-- Prompt --
The records below need to come back exactly as they are, pictures omitted.

-- Listed entries --
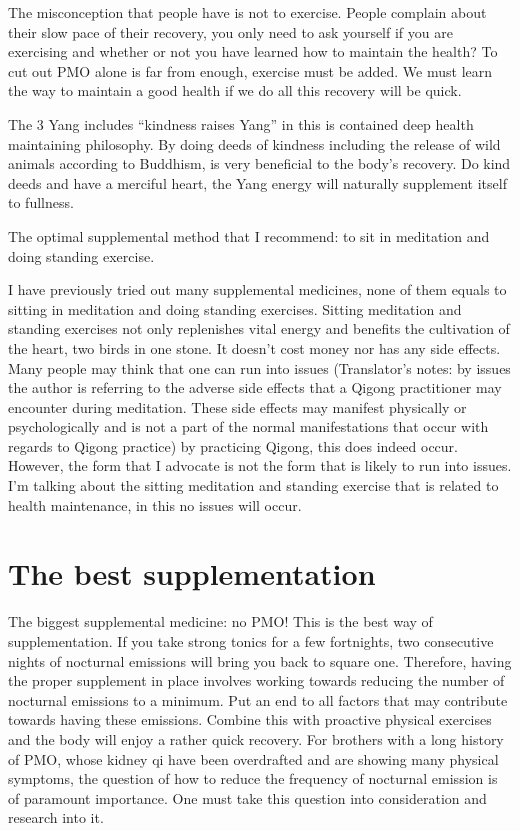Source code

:\documentclass[
]{book}
\begin{document}
The misconception that people have is not to exercise. People complain about their slow pace of their recovery, you only need to ask yourself if you are exercising and whether or not you have learned how to maintain the health? To cut out PMO alone is far from enough, exercise must be added. We must learn the way to maintain a good health if we do all this recovery will be quick.

The 3 Yang includes ``kindness raises Yang'' in this is contained deep health maintaining philosophy. By doing deeds of kindness including the release of wild animals according to Buddhism, is very beneficial to the body's recovery. Do kind deeds and have a merciful heart, the Yang energy will naturally supplement itself to fullness.

The optimal supplemental method that I recommend: to sit in meditation and doing standing exercise.

I have previously tried out many supplemental medicines, none of them equals to sitting in meditation and doing standing exercises. Sitting meditation and standing exercises not only replenishes vital energy and benefits the cultivation of the heart, two birds in one stone. It doesn't cost money nor has any side effects. Many people may think that one can run into issues (Translator's notes: by issues the author is referring to the adverse side effects that a Qigong practitioner may encounter during meditation. These side effects may manifest physically or psychologically and is not a part of the normal manifestations that occur with regards to Qigong practice) by practicing Qigong, this does indeed occur. However, the form that I advocate is not the form that is likely to run into issues. I'm talking about the sitting meditation and standing exercise that is related to health maintenance, in this no issues will occur.

\hypertarget{the-best-supplementation}{%
\section{The best supplementation}\label{the-best-supplementation}}

The biggest supplemental medicine: no PMO! This is the best way of supplementation. If you take strong tonics for a few fortnights, two consecutive nights of nocturnal emissions will bring you back to square one. Therefore, having the proper supplement in place involves working towards reducing the number of nocturnal emissions to a minimum. Put an end to all factors that may contribute towards having these emissions. Combine this with proactive physical exercises and the body will enjoy a rather quick recovery. For brothers with a long history of PMO, whose kidney qi have been overdrafted and are showing many physical symptoms, the question of how to reduce the frequency of nocturnal emission is of paramount importance. One must take this question into consideration and research into it.
\end{document}
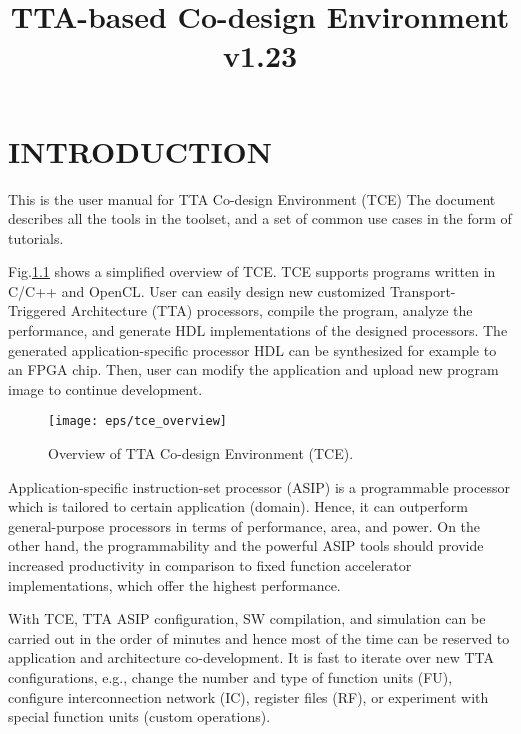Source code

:\documentclass[twoside]{tceusermanual}
\begin{document}
\title{TTA-based Co-design Environment v1.23}
\maketitle

\tableofcontents

\chapter{INTRODUCTION}

This is the user manual for TTA Co-design Environment (TCE)
\cite{tcewww}
The document describes all the tools in the toolset, and a set of common use
cases in the form of tutorials.

Fig.\ref{fig:tce_overview} shows a simplified overview of TCE. TCE supports
programs written in C/C++ and OpenCL. User can easily design new customized
Transport-Triggered Architecture (TTA) processors, compile the program,
analyze the performance, and generate HDL implementations of the designed
processors. The generated application-specific processor HDL can be
synthesized for example to an FPGA chip. Then, user can modify the
application and upload new program image to continue development.

\begin{figure}
  \begin{center}
    \texttt{[image: eps/tce\_overview]}
    \caption{Overview of TTA Co-design Environment (TCE).}
    \label{fig:tce_overview}
  \end{center}
\end{figure}

Application-specific instruction-set processor (ASIP) is a
programmable processor which is tailored to certain application
(domain). Hence, it can outperform general-purpose processors in terms
of performance, area, and power. On the other hand, the programmability
and the powerful ASIP tools should provide increased productivity in
comparison to fixed function accelerator implementations, which offer the
highest performance.

With TCE, TTA ASIP configuration, SW compilation, and simulation can
be carried out in the order of minutes and hence most of the time can
be reserved to application and architecture co-development. It is fast
to iterate over new TTA configurations, e.g., change the number and
type of function units (FU), configure interconnection network (IC),
register files (RF), or experiment with special function units
(custom operations). 
\end{document}
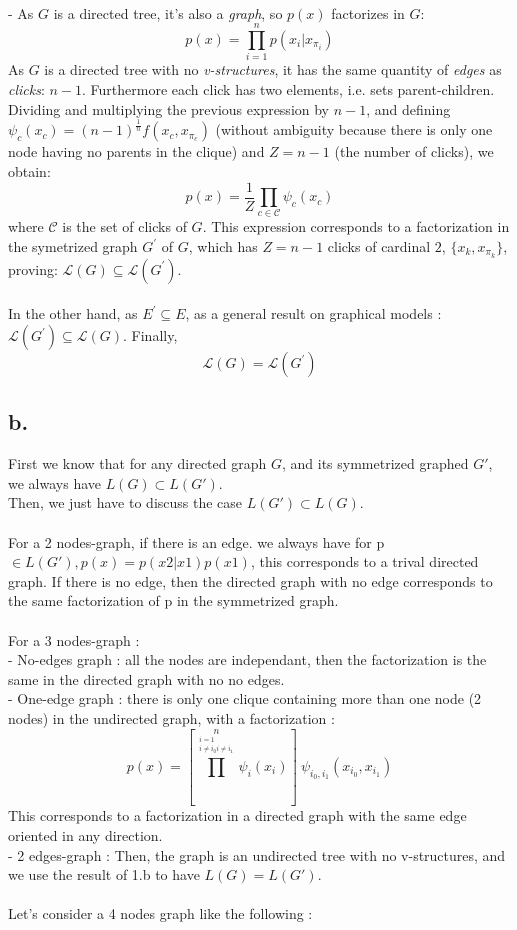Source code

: \documentclass[12pt]{article}
\begin{document}
~\\
- As $G$ is a directed tree, it's also a \emph{graph}, so $p(x)$ factorizes in $G$:
$$p(x) = \prod^n_{i=1}p(x_i|x_{\pi_i})$$
As $G$ is a directed tree with no \emph{v-structures}, it has the same quantity of \emph{edges} as \emph{clicks}: $n-1$. Furthermore each click has two elements, i.e. sets parent-children. Dividing and multiplying the previous expression by $n-1$, and defining $\psi_{c}(x_{c}) = (n-1)^{\frac{1}{n}}f(x_c,x_{\pi_c})$ (without ambiguity because there is only one node having no parents in the clique) and $Z=n-1$ (the number of clicks), we obtain:
$$p(x) = \frac{1}{Z}\prod_{c\in \mathcal{C}}\psi_c(x_c)$$
where $\mathcal{C}$ is the set of clicks of $G$. This expression corresponds to a factorization in the symetrized graph $G^\prime$ of $G$, which has $Z=n-1$ clicks of cardinal $2$, $\{x_k, x_{\pi_k}\}$, proving: $\mathcal{L}(G)\subseteq \mathcal{L}(G^\prime)$.
~\\
~\\
In the other hand, as $E^\prime \subseteq E$, as a general result on graphical models : $\mathcal{L}(G^\prime)\subseteq \mathcal{L}(G)$.
Finally, $$\boxed{\mathcal{L}(G) = \mathcal{L}(G^\prime)}$$

\subsection*{b.}
First we know that for any directed graph $G$, and its symmetrized graphed $G'$, we always have $L(G)\subset L(G')$.~\\
Then, we just have to discuss the case $L(G') \subset  L(G)$.~\\
~\\
For a 2 nodes-graph, if there is an edge. we always have for p $\in L(G'), p(x)=p(x2|x1)p(x1)$, this corresponds to a trival directed graph. If there is no edge, then the directed graph with no edge corresponds to the same factorization of p in the symmetrized graph.~\\
~\\
For a 3 nodes-graph :~\\
- No-edges graph : all the nodes are independant, then the factorization is the same in the directed graph with no no edges.~\\
- One-edge graph : there is only one clique containing more than one node (2 nodes)  in the undirected graph, with a factorization :~\\
$$p(x) = [\prod^n \limits_{\substack{i=1 \\ i \neq i_{0} i \neq {i_{1}} } }\psi_{i}(x_i)] \: \psi_{i_{0},i_{1}}(x_{i_{0}},x_{i_{1}})$$
This corresponds to a factorization in a directed graph with the same edge oriented in any direction.~\\
- 2 edges-graph : Then, the graph is an undirected tree with no v-structures, and we use the result of 1.b to have $L(G)=L(G')$.~\\
~\\
Let's consider a 4 nodes graph like the following :~\\
\end{document}
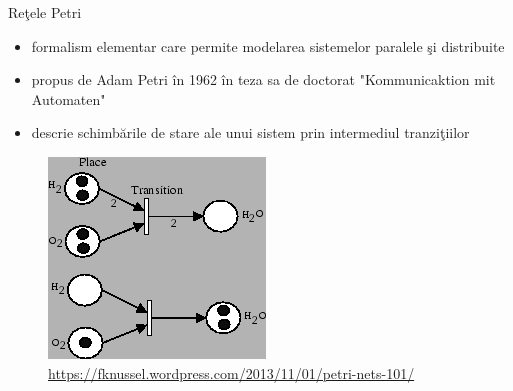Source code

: \documentclass{beamer}
\begin{document}
\begin{frame}{Reţele Petri}
\begin{itemize}
\item
formalism elementar care permite modelarea sistemelor paralele şi distribuite
\item
propus de Adam Petri în 1962 în teza sa de doctorat "Kommunicaktion mit Automaten"
\item
descrie schimbările de stare ale unui sistem prin intermediul tranziţiilor
\end{itemize}

\vspace{0.5cm}

\begin{figure}
\includegraphics[scale=0.4]{images/pn_water}
\caption{\label{fig:pn_water}\url{https://fknussel.wordpress.com/2013/11/01/petri-nets-101/}}
\end{figure}

\end{frame}
\end{document}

-- Task result --
Source code

:\documentclass[
]{book}
\begin{document}
The misconception that people have is not to exercise. People complain about their slow pace of their recovery, you only need to ask yourself if you are exercising and whether or not you have learned how to maintain the health? To cut out PMO alone is far from enough, exercise must be added. We must learn the way to maintain a good health if we do all this recovery will be quick.

The 3 Yang includes ``kindness raises Yang'' in this is contained deep health maintaining philosophy. By doing deeds of kindness including the release of wild animals according to Buddhism, is very beneficial to the body's recovery. Do kind deeds and have a merciful heart, the Yang energy will naturally supplement itself to fullness.

The optimal supplemental method that I recommend: to sit in meditation and doing standing exercise.

I have previously tried out many supplemental medicines, none of them equals to sitting in meditation and doing standing exercises. Sitting meditation and standing exercises not only replenishes vital energy and benefits the cultivation of the heart, two birds in one stone. It doesn't cost money nor has any side effects. Many people may think that one can run into issues (Translator's notes: by issues the author is referring to the adverse side effects that a Qigong practitioner may encounter during meditation. These side effects may manifest physically or psychologically and is not a part of the normal manifestations that occur with regards to Qigong practice) by practicing Qigong, this does indeed occur. However, the form that I advocate is not the form that is likely to run into issues. I'm talking about the sitting meditation and standing exercise that is related to health maintenance, in this no issues will occur.

\hypertarget{the-best-supplementation}{%
\section{The best supplementation}\label{the-best-supplementation}}

The biggest supplemental medicine: no PMO! This is the best way of supplementation. If you take strong tonics for a few fortnights, two consecutive nights of nocturnal emissions will bring you back to square one. Therefore, having the proper supplement in place involves working towards reducing the number of nocturnal emissions to a minimum. Put an end to all factors that may contribute towards having these emissions. Combine this with proactive physical exercises and the body will enjoy a rather quick recovery. For brothers with a long history of PMO, whose kidney qi have been overdrafted and are showing many physical symptoms, the question of how to reduce the frequency of nocturnal emission is of paramount importance. One must take this question into consideration and research into it.
\end{document}
Source code

:\documentclass[twoside]{tceusermanual}
\begin{document}
\title{TTA-based Co-design Environment v1.23}
\maketitle

\tableofcontents

\chapter{INTRODUCTION}

This is the user manual for TTA Co-design Environment (TCE)
\cite{tcewww}
The document describes all the tools in the toolset, and a set of common use
cases in the form of tutorials.

Fig.\ref{fig:tce_overview} shows a simplified overview of TCE. TCE supports
programs written in C/C++ and OpenCL. User can easily design new customized
Transport-Triggered Architecture (TTA) processors, compile the program,
analyze the performance, and generate HDL implementations of the designed
processors. The generated application-specific processor HDL can be
synthesized for example to an FPGA chip. Then, user can modify the
application and upload new program image to continue development.

\begin{figure}
  \begin{center}
    \texttt{[image: eps/tce\_overview]}
    \caption{Overview of TTA Co-design Environment (TCE).}
    \label{fig:tce_overview}
  \end{center}
\end{figure}

Application-specific instruction-set processor (ASIP) is a
programmable processor which is tailored to certain application
(domain). Hence, it can outperform general-purpose processors in terms
of performance, area, and power. On the other hand, the programmability
and the powerful ASIP tools should provide increased productivity in
comparison to fixed function accelerator implementations, which offer the
highest performance.

With TCE, TTA ASIP configuration, SW compilation, and simulation can
be carried out in the order of minutes and hence most of the time can
be reserved to application and architecture co-development. It is fast
to iterate over new TTA configurations, e.g., change the number and
type of function units (FU), configure interconnection network (IC),
register files (RF), or experiment with special function units
(custom operations). 
\end{document}
Source code

: \documentclass[12pt]{article}
\begin{document}
~\\
- As $G$ is a directed tree, it's also a \emph{graph}, so $p(x)$ factorizes in $G$:
$$p(x) = \prod^n_{i=1}p(x_i|x_{\pi_i})$$
As $G$ is a directed tree with no \emph{v-structures}, it has the same quantity of \emph{edges} as \emph{clicks}: $n-1$. Furthermore each click has two elements, i.e. sets parent-children. Dividing and multiplying the previous expression by $n-1$, and defining $\psi_{c}(x_{c}) = (n-1)^{\frac{1}{n}}f(x_c,x_{\pi_c})$ (without ambiguity because there is only one node having no parents in the clique) and $Z=n-1$ (the number of clicks), we obtain:
$$p(x) = \frac{1}{Z}\prod_{c\in \mathcal{C}}\psi_c(x_c)$$
where $\mathcal{C}$ is the set of clicks of $G$. This expression corresponds to a factorization in the symetrized graph $G^\prime$ of $G$, which has $Z=n-1$ clicks of cardinal $2$, $\{x_k, x_{\pi_k}\}$, proving: $\mathcal{L}(G)\subseteq \mathcal{L}(G^\prime)$.
~\\
~\\
In the other hand, as $E^\prime \subseteq E$, as a general result on graphical models : $\mathcal{L}(G^\prime)\subseteq \mathcal{L}(G)$.
Finally, $$\boxed{\mathcal{L}(G) = \mathcal{L}(G^\prime)}$$

\subsection*{b.}
First we know that for any directed graph $G$, and its symmetrized graphed $G'$, we always have $L(G)\subset L(G')$.~\\
Then, we just have to discuss the case $L(G') \subset  L(G)$.~\\
~\\
For a 2 nodes-graph, if there is an edge. we always have for p $\in L(G'), p(x)=p(x2|x1)p(x1)$, this corresponds to a trival directed graph. If there is no edge, then the directed graph with no edge corresponds to the same factorization of p in the symmetrized graph.~\\
~\\
For a 3 nodes-graph :~\\
- No-edges graph : all the nodes are independant, then the factorization is the same in the directed graph with no no edges.~\\
- One-edge graph : there is only one clique containing more than one node (2 nodes)  in the undirected graph, with a factorization :~\\
$$p(x) = [\prod^n \limits_{\substack{i=1 \\ i \neq i_{0} i \neq {i_{1}} } }\psi_{i}(x_i)] \: \psi_{i_{0},i_{1}}(x_{i_{0}},x_{i_{1}})$$
This corresponds to a factorization in a directed graph with the same edge oriented in any direction.~\\
- 2 edges-graph : Then, the graph is an undirected tree with no v-structures, and we use the result of 1.b to have $L(G)=L(G')$.~\\
~\\
Let's consider a 4 nodes graph like the following :~\\
\end{document}
Source code

: \documentclass{beamer}
\begin{document}
\begin{frame}{Reţele Petri}
\begin{itemize}
\item
formalism elementar care permite modelarea sistemelor paralele şi distribuite
\item
propus de Adam Petri în 1962 în teza sa de doctorat "Kommunicaktion mit Automaten"
\item
descrie schimbările de stare ale unui sistem prin intermediul tranziţiilor
\end{itemize}

\vspace{0.5cm}

\begin{figure}
\includegraphics[scale=0.4]{images/pn_water}
\caption{\label{fig:pn_water}\url{https://fknussel.wordpress.com/2013/11/01/petri-nets-101/}}
\end{figure}

\end{frame}
\end{document}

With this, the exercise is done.